Given information Start Marker
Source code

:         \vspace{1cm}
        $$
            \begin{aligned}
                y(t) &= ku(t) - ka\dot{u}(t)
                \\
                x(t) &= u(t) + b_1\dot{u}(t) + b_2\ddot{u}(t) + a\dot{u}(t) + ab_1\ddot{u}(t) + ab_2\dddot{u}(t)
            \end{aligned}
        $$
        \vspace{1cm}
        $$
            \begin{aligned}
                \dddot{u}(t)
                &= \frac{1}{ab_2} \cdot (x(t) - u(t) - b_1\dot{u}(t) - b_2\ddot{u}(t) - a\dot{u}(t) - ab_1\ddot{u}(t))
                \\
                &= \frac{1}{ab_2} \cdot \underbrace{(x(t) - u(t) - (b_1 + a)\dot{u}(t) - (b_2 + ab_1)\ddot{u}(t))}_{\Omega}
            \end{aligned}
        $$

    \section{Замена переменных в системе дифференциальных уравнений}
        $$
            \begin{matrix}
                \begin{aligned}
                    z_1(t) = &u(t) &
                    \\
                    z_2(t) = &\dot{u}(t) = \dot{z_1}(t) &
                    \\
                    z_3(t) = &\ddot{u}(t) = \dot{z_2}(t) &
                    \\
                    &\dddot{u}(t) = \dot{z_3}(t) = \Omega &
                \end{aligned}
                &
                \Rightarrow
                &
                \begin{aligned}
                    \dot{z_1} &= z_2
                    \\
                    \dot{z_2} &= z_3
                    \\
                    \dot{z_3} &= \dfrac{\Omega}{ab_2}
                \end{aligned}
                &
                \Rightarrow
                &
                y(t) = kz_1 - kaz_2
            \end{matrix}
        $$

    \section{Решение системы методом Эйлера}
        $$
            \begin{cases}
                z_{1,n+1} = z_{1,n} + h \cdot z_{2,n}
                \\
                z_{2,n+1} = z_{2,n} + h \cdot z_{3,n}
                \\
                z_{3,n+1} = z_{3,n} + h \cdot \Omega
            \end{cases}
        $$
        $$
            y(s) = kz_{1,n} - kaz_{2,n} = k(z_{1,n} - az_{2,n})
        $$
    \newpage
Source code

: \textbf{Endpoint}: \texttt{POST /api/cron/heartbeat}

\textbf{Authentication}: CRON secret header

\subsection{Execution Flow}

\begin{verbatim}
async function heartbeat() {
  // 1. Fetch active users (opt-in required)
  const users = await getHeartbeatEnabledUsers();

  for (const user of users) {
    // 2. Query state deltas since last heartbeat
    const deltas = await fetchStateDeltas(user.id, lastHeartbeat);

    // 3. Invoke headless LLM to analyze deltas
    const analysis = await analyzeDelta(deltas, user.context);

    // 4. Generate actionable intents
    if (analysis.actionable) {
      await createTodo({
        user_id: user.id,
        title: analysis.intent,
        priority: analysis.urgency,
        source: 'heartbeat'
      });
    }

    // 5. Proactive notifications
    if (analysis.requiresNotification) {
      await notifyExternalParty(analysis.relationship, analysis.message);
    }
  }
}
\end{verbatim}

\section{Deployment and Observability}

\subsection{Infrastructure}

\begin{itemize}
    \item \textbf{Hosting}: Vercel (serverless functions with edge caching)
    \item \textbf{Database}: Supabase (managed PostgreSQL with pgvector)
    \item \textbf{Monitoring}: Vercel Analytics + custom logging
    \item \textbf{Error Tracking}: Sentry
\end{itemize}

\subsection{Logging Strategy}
Given information End Marker
Exercise objective — Check each line above for the string "await" and show the ones that have it.

Finished task —
  const users = await getHeartbeatEnabledUsers();
    const deltas = await fetchStateDeltas(user.id, lastHeartbeat);
    const analysis = await analyzeDelta(deltas, user.context);
      await createTodo({
      await notifyExternalParty(analysis.relationship, analysis.message);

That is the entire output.